Uniklinik Mannheim: Mangelnde Hygiene gefährdete tausende Patienten?
Am Uniklinikum Mannheim wurden offenbar jahrelang Hygienevorschriften missachtet. Berichten zufolge sind unter anderem unsaubere Bestecke wie Skalpelle bei Operationen zum Einsatz gekommen. Infektionen bei tausenden Patienten wurden in Kauf genommen. Der Fall weitet sich zu einem riesigen Hygieneskandal aus.
Akte mit Infektionsdaten könnte für Klinik teuer werden
Bereits sei über einem Jahr wird über unhygienische Zustände im Klinikum Mannheim berichtet. Der Geschäftsführer der Uniklinik, Alfred Dänzer, war im Oktober 2014 zurückgetreten. Der Skandal um missachtete Hygienegesetze und verdreckte OP-Bestecke wie Skalpelle schlägt immer größere Wellen. Als Konsequenz aus dem Hygieneskandal hatten Patientenschützer unter anderem eine Hygiene-Ampel für Krankenhäuser gefordert. Und noch immer setzen sich verschiedene Verbände und Experten für Strafen und Rücktritte ein. Nun gibt es für Zehntausende Patienten, die in Mannheim behandelt wurden, einen juristischen Hoffnungsschimmer und zwar eine Akte mit Infektionsdaten. Diese könnte für die Skandalklinik teuer werden, wie das Internet-Portal „derwesten.de“ berichtet.
Bis zu 350.000 Patienten möglicherweise mit unsauberem Besteck operiert
Dem Portal zufolge kommt eine Gutachterkommission zu dem Schluss, das die Klinik jahrelang an Medizinproduktegesetz und Infektionsschutzgesetz vorbei operiert haben soll. „Nach objektiver Einschätzung“ so die Prüfer: Die Klinik sei von 2007 bis 2014 sowohl technisch, personell als auch organisatorisch nicht in der Lage gewesen, Sterilgut korrekt zu säubern. Den Angaben zufolge könnten bis zu 350.000 Patienten unter Messer gekommen sein, die niemals hätten benutzt werden dürfen. „Das ist ein Schock. Das vermutet man ja höchstens in der Dritten Welt“ meinte Professor Klaus-Dieter Zastrow, Chef des Berufsverbandes Deutscher Hygieniker (BDH) und Vorstandsmitglied der Deutschen Gesellschaft für Krankenhaushygiene (DGKH).
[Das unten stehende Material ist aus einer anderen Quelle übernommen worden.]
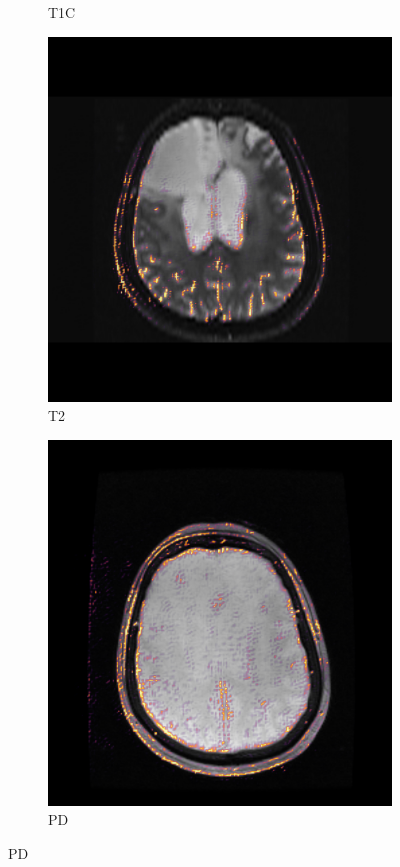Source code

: \begin{figure}
\begin{subfigure}[t]{\figexamplewidth}
        \caption{\gls{T1C}}\label{fig:T1GDCam}
    \end{subfigure}
    \begin{subfigure}[t]{\figexamplewidth}
        \centering
        \includegraphics[width=\textwidth]{Figures/T2_saliency}
        \caption{\gls{T2}}\label{fig:T2wCam}
    \end{subfigure}
    \begin{subfigure}[t]{\figexamplewidth}
        \centering
        \includegraphics[width=\textwidth]{Figures/PD_saliency}
        \caption{\gls{PD}}\label{fig:PDwCam}
    \end{subfigure}



\end{figure}
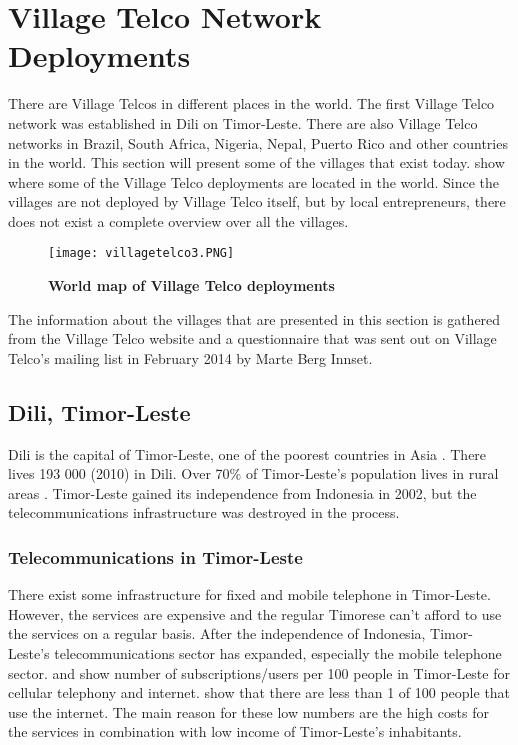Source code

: \section{Village Telco Network Deployments} \label{sec:deployments}
There are Village Telcos in different places in the world. The first Village Telco network was established in Dili on Timor-Leste. There are also Village Telco networks in Brazil, South Africa, Nigeria, Nepal, Puerto Rico and other countries in the world. This section will present some of the villages that exist today.  show where some of the Village Telco deployments are located in the world. Since the villages are not deployed by Village Telco itself, but by local entrepreneurs, there does not exist a complete overview over all the villages. 


\begin{figure}[H]
\centering
\texttt{[image: villagetelco3.PNG]}
\caption [World map of Village Telco deployments]{\textbf{World map of Village Telco deployments}}
\label{fig:mapdeployments}
\end{figure}

The information about the villages that are presented in this section is gathered from the Village Telco website \cite{villagetelcodeployments} and a questionnaire that was sent out on Village Telco's mailing list in February 2014 by Marte Berg Innset.

\subsection{Dili, Timor-Leste}\label{sec:timor}
Dili is the capital of Timor-Leste, one of the poorest countries in Asia \cite{vtdili}. There lives 193 000 (2010) in Dili. Over 70\% of Timor-Leste's population lives in rural areas \cite{quandltimor}.  Timor-Leste gained its independence from Indonesia in 2002, but the telecommunications infrastructure was destroyed in the process. 


\subsubsection{Telecommunications in Timor-Leste}
There exist some infrastructure for fixed and mobile telephone in Timor-Leste. However, the services are expensive and the regular Timorese can't afford to use the services on a regular basis. After the independence of Indonesia, Timor-Leste's telecommunications sector has expanded, especially the mobile telephone sector.  and  show number of subscriptions/users per 100 people in Timor-Leste for cellular telephony and internet.  show that there are less than 1 of 100 people that use the internet. The main reason for these low numbers are the high costs for the services in combination with low income of Timor-Leste's inhabitants. 


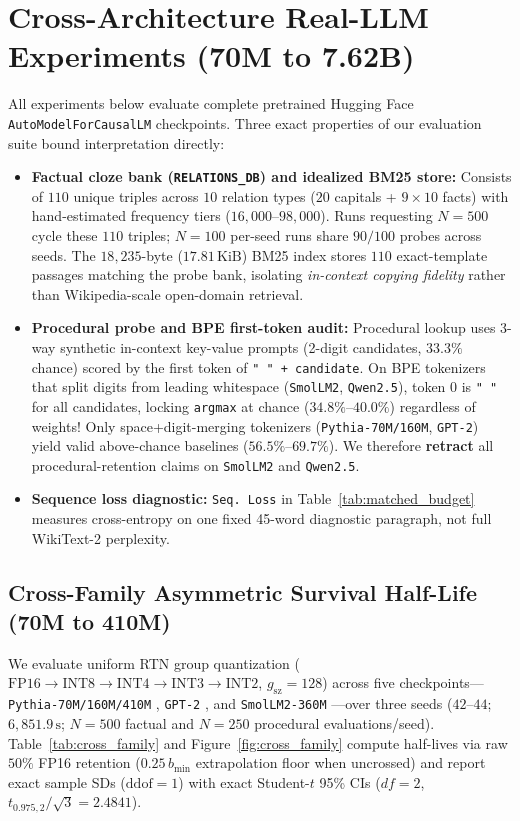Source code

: \documentclass[10pt]{article} %
\begin{document}
\section{Cross-Architecture Real-LLM Experiments (70M to 7.62B)}
\label{sec:real_llms}

All experiments below evaluate complete pretrained Hugging Face \texttt{AutoModelForCausalLM} checkpoints. Three exact properties of our evaluation suite bound interpretation directly:
\begin{itemize}[leftmargin=*,nosep]
    \item \textbf{Factual cloze bank (\texttt{RELATIONS\_DB}) and idealized BM25 store:} Consists of $110$ unique triples across $10$ relation types ($20$ capitals + $9\times 10$ facts) with hand-estimated frequency tiers ($16{,}000$--$98{,}000$). Runs requesting $N=500$ cycle these $110$ triples; $N=100$ per-seed runs share $90/100$ probes across seeds. The $18{,}235$-byte ($17.81\,\text{KiB}$) BM25 index stores $110$ exact-template passages matching the probe bank, isolating \emph{in-context copying fidelity} rather than Wikipedia-scale open-domain retrieval.
    \item \textbf{Procedural probe and BPE first-token audit:} Procedural lookup uses 3-way synthetic in-context key-value prompts (2-digit candidates, $33.3\%$ chance) scored by the first token of \texttt{" " + candidate}. On BPE tokenizers that split digits from leading whitespace (\texttt{SmolLM2}, \texttt{Qwen2.5}), token 0 is \texttt{" "} for all candidates, locking \texttt{argmax} at chance ($34.8\%$--$40.0\%$) regardless of weights! Only space+digit-merging tokenizers (\texttt{Pythia-70M/160M}, \texttt{GPT-2}) yield valid above-chance baselines ($56.5\%$--$69.7\%$). We therefore \textbf{retract} all procedural-retention claims on \texttt{SmolLM2} and \texttt{Qwen2.5}.
    \item \textbf{Sequence loss diagnostic:} \texttt{Seq.\ Loss} in Table~\ref{tab:matched_budget} measures cross-entropy on one fixed 45-word diagnostic paragraph, not full WikiText-2 perplexity.
\end{itemize}

\subsection{Cross-Family Asymmetric Survival Half-Life (70M to 410M)}
\label{sec:cross_family}

We evaluate uniform RTN group quantization ($\text{FP16}\to\text{INT8}\to\text{INT4}\to\text{INT3}\to\text{INT2}$, $g_{\text{sz}}=128$) across five checkpoints---\texttt{Pythia-70M/160M/410M} \citep{biderman2023pythia}, \texttt{GPT-2} \citep{radford2019gpt2}, and \texttt{SmolLM2-360M} \citep{allal2025smollm2}---over three seeds ($42$--$44$; $6{,}851.9\,\text{s}$; $N=500$ factual and $N=250$ procedural evaluations/seed). Table~\ref{tab:cross_family} and Figure~\ref{fig:cross_family} compute half-lives via raw $50\%$ FP16 retention ($0.25\,b_{\min}$ extrapolation floor when uncrossed) and report exact sample SDs ($\mathrm{ddof}=1$) with exact Student-$t$ 95\% CIs ($df=2$, $t_{0.975,2}/\sqrt{3} = 2.4841$).
\end{document}

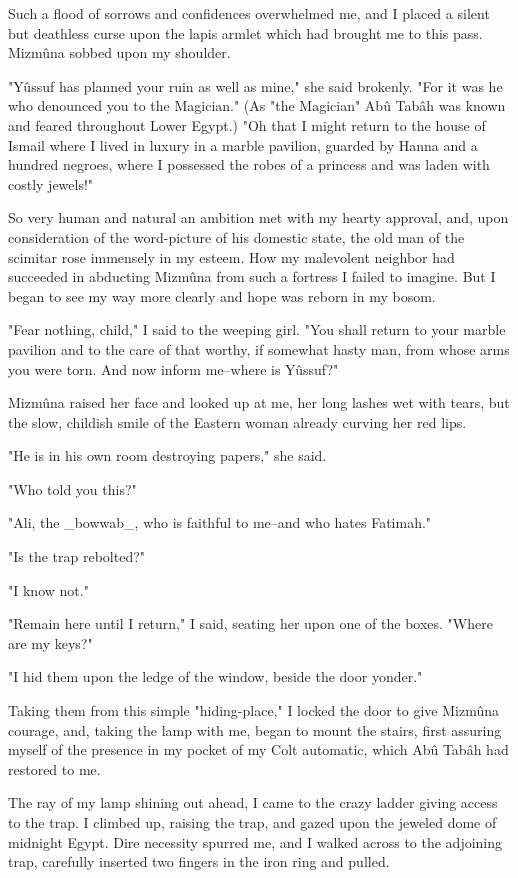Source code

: Such a flood of sorrows and confidences overwhelmed me, and I placed a
silent but deathless curse upon the lapis armlet which had brought me
to this pass. Mizmûna sobbed upon my shoulder.

"Yûssuf has planned your ruin as well as mine," she said brokenly.
"For it was he who denounced you to the Magician." (As "the Magician"
Abû Tabâh was known and feared throughout Lower Egypt.) "Oh that I
might return to the house of Ismail where I lived in luxury in a
marble pavilion, guarded by Hanna and a hundred negroes, where I
possessed the robes of a princess and was laden with costly jewels!"

So very human and natural an ambition met with my hearty approval,
and, upon consideration of the word-picture of his domestic state, the
old man of the scimitar rose immensely in my esteem. How my malevolent
neighbor had succeeded in abducting Mizmûna from such a fortress I
failed to imagine. But I began to see my way more clearly and hope was
reborn in my bosom.

"Fear nothing, child," I said to the weeping girl. "You shall return
to your marble pavilion and to the care of that worthy, if somewhat
hasty man, from whose arms you were torn. And now inform me--where is
Yûssuf?"

Mizmûna raised her face and looked up at me, her long lashes wet with
tears, but the slow, childish smile of the Eastern woman already
curving her red lips.

"He is in his own room destroying papers," she said.

"Who told you this?"

"Ali, the _bowwab_, who is faithful to me--and who hates Fatimah."

"Is the trap rebolted?"

"I know not."

"Remain here until I return," I said, seating her upon one of the
boxes. "Where are my keys?"

"I hid them upon the ledge of the window, beside the door yonder."

Taking them from this simple "hiding-place," I locked the door to
give Mizmûna courage, and, taking the lamp with me, began to mount
the stairs, first assuring myself of the presence in my pocket of
my Colt automatic, which Abû Tabâh had restored to me.

The ray of my lamp shining out ahead, I came to the crazy ladder
giving access to the trap. I climbed up, raising the trap, and gazed
upon the jeweled dome of midnight Egypt. Dire necessity spurred me,
and I walked across to the adjoining trap, carefully inserted two
fingers in the iron ring and pulled.


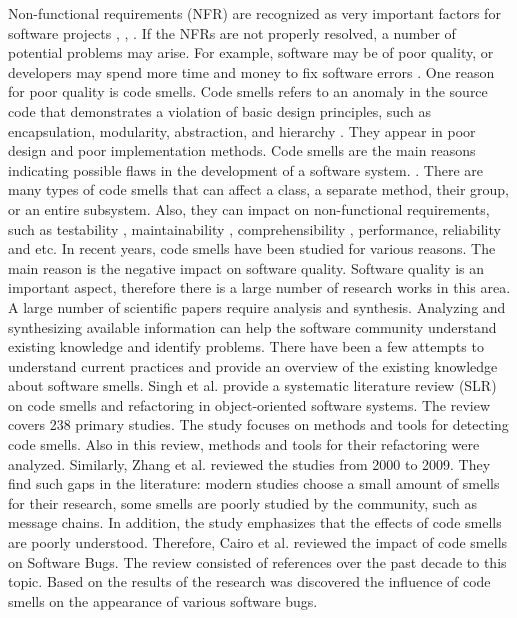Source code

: \documentclass{sigchi}
\begin{document}
Non-functional requirements (NFR) are recognized as very important factors for software projects \cite{Chung}, \cite{Firesmith}, \cite{Ebert}. If the NFRs are not properly resolved, a number of potential problems may arise. For example, software may be of poor quality, or developers may spend more time and money to fix software errors \cite{Chung}. One reason for poor quality is code smells. Code smells refers to an anomaly in the source code that demonstrates a violation of basic design principles, such as encapsulation, modularity, abstraction, and hierarchy \cite{Booch}. They appear in poor design and poor implementation methods. Code smells are the main reasons indicating possible flaws in the development of a software system. \cite{Fowler}. There are many types of code smells that can affect a class, a separate method, their group, or an entire subsystem. Also, they can impact on non-functional requirements, such as testability \cite{Sabane}, maintainability \cite{Yamashita} \cite{Palomba}, comprehensibility \cite{Abbes}, performance, reliability \cite{Jaafar} and etc.
In recent years, code smells have been studied for various reasons. The main reason is the negative impact on software quality. Software quality is an important aspect, therefore there is a large number of research works in this area. A large number of scientific papers require analysis and synthesis. Analyzing and synthesizing available information can help the software community understand existing knowledge and identify problems.
There have been a few attempts to understand current practices and provide an overview of the existing knowledge about software smells. Singh et al. \cite{Singh} provide a systematic literature review (SLR) on code smells and refactoring in object-oriented software systems. The review covers 238 primary studies. The study focuses on methods and tools for detecting code smells. Also in this review, methods and tools for their refactoring were analyzed. 
Similarly, Zhang et al. \cite{Zhang} reviewed the studies from 2000 to 2009. They find such gaps in the literature: modern studies choose a small amount of smells for their research, some smells are poorly studied by the community, such as message chains. In addition, the study emphasizes that the effects of code smells are poorly understood.
Therefore, Cairo et al. \cite{Cairo} reviewed the impact of code smells on Software Bugs. The review consisted of references over the past decade to this topic. Based on the results of the research was discovered the influence of code smells on the appearance of various software bugs.
\end{document}
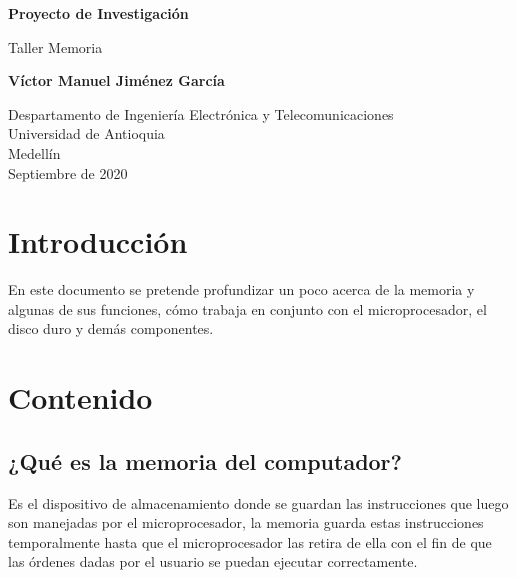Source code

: \documentclass{article}
\begin{document}
\begin{titlepage}
    \begin{center}
        \vspace*{1cm}
            
        \Huge
        \textbf{Proyecto de Investigación}
            
        \vspace{0.5cm}
        \LARGE
        Taller Memoria
            
        \vspace{1.5cm}
            
        \textbf{Víctor Manuel Jiménez García}
            
        \vfill
            
        \vspace{0.8cm}
            
        \Large
        Despartamento de Ingeniería Electrónica y Telecomunicaciones\\
        Universidad de Antioquia\\
        Medellín\\
        Septiembre de 2020
            
    \end{center}
\end{titlepage}

\tableofcontents
\section{Introducción}
En este documento se pretende profundizar un poco acerca de la memoria y algunas de sus funciones, cómo trabaja en conjunto con el microprocesador, el disco duro y demás componentes.
\section{Contenido}
\subsection{¿Qué es la memoria del computador?}
Es el dispositivo de almacenamiento donde se guardan las instrucciones que luego son manejadas por el microprocesador, la memoria guarda estas instrucciones temporalmente hasta que el microprocesador las retira de ella con el fin de que las órdenes dadas por el usuario se puedan ejecutar correctamente.
\cite{memoria}
\end{document}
Solche unsaubere Instrumente seien „ein Angriff auf die Gesundheit der Patienten“.
Bei Operationen waren „Infektionen unvermeidbar“
Zastrow, Hygiene-Chef des größten kommunalen Krankenhauskonzerns in Deutschland, der Vivantes Klinikum GmbH in Berlin, sagte weiter, dass bei Operationen mit solchen Geräten „Infektionen unvermeidbar“ seien. Die Leitung der Klinik habe das hohe Risiko „billigend in Kauf genommen“ und die Aufsichtsbehörde habe „völlig versagt“, als sie die Zentralsterilisation trotz erkannter Mängel weiter laufen ließ. „Die hätte sofort geschlossen werden müssen“, so Zastrow. Von der Deutschen Stiftung Patientenschutz wird der Rücktritt des Klinik-Aufsichtsrates gefordert. „Es wird Zeit, dass er sich zu seiner Verantwortung bekennt“, sagte Eugen Brysch, Vorsitzender der Stiftung mit rund 55.000 Mitgliedern und Förderern. Und Jan Schultze-Melling vom Ärzteverband Marburger Bund meinte, der Skandal sei „die Folge des Diktats: Rendite regiert“. Die Devise „Sparen bei der Hygiene und Sparen beim Personal“ könne nicht gut gehen.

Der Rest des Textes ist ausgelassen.